↓↓↓

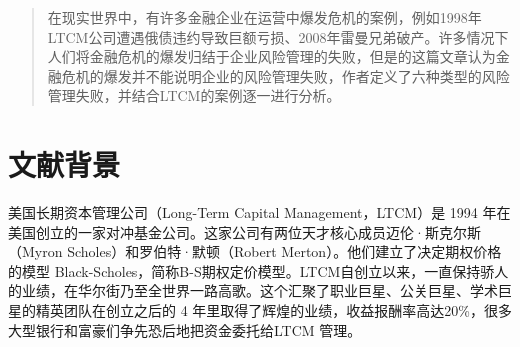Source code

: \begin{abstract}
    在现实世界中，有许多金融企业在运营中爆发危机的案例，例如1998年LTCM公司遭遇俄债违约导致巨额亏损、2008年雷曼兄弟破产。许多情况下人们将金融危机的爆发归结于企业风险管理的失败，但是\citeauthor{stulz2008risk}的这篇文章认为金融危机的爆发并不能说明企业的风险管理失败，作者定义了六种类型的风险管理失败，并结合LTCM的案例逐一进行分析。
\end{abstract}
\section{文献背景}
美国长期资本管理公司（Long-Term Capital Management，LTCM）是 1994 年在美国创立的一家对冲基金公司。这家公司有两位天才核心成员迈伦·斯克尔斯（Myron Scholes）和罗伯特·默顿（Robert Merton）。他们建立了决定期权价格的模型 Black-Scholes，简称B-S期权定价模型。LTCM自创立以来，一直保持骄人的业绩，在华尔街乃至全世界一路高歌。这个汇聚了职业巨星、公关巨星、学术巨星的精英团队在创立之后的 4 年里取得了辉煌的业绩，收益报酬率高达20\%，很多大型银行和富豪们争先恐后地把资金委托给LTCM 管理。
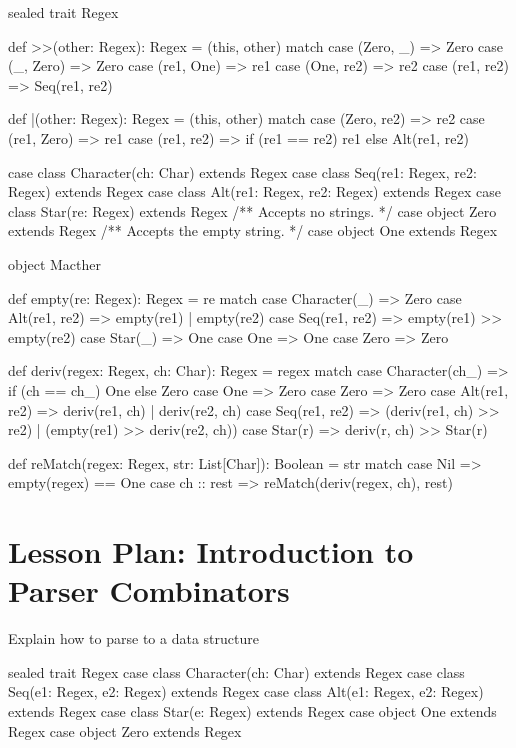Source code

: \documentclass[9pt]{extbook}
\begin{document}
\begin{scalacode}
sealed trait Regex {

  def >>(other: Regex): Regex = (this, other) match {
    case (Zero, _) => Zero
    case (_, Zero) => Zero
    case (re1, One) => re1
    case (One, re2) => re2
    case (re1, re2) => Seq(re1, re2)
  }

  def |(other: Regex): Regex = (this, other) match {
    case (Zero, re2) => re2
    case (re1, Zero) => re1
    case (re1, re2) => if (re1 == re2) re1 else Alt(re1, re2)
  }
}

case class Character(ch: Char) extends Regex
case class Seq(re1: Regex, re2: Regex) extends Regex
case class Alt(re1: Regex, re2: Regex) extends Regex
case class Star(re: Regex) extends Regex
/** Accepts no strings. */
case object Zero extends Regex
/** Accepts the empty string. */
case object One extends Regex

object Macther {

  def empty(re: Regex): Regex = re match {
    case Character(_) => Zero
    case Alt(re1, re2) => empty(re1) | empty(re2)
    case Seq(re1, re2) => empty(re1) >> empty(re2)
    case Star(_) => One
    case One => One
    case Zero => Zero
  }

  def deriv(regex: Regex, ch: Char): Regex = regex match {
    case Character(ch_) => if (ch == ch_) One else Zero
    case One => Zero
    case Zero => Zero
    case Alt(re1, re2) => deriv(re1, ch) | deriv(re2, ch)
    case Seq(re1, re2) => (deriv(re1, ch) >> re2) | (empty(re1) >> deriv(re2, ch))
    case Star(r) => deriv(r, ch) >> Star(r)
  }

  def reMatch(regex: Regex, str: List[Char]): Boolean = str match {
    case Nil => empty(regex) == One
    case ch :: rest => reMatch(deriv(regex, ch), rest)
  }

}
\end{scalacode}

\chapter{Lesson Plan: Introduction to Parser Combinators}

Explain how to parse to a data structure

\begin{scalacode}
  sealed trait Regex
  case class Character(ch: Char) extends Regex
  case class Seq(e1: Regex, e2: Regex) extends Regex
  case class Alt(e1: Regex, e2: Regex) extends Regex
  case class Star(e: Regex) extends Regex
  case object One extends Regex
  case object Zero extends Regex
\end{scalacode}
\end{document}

↑↑↑

WHAT YOU NEED TO DO: Search the entries for "Character" and show every line that has it.

FINISHED TASK:
case class Character(ch: Char) extends Regex
    case Character(_) => Zero
    case Character(ch_) => if (ch == ch_) One else Zero
  case class Character(ch: Char) extends Regex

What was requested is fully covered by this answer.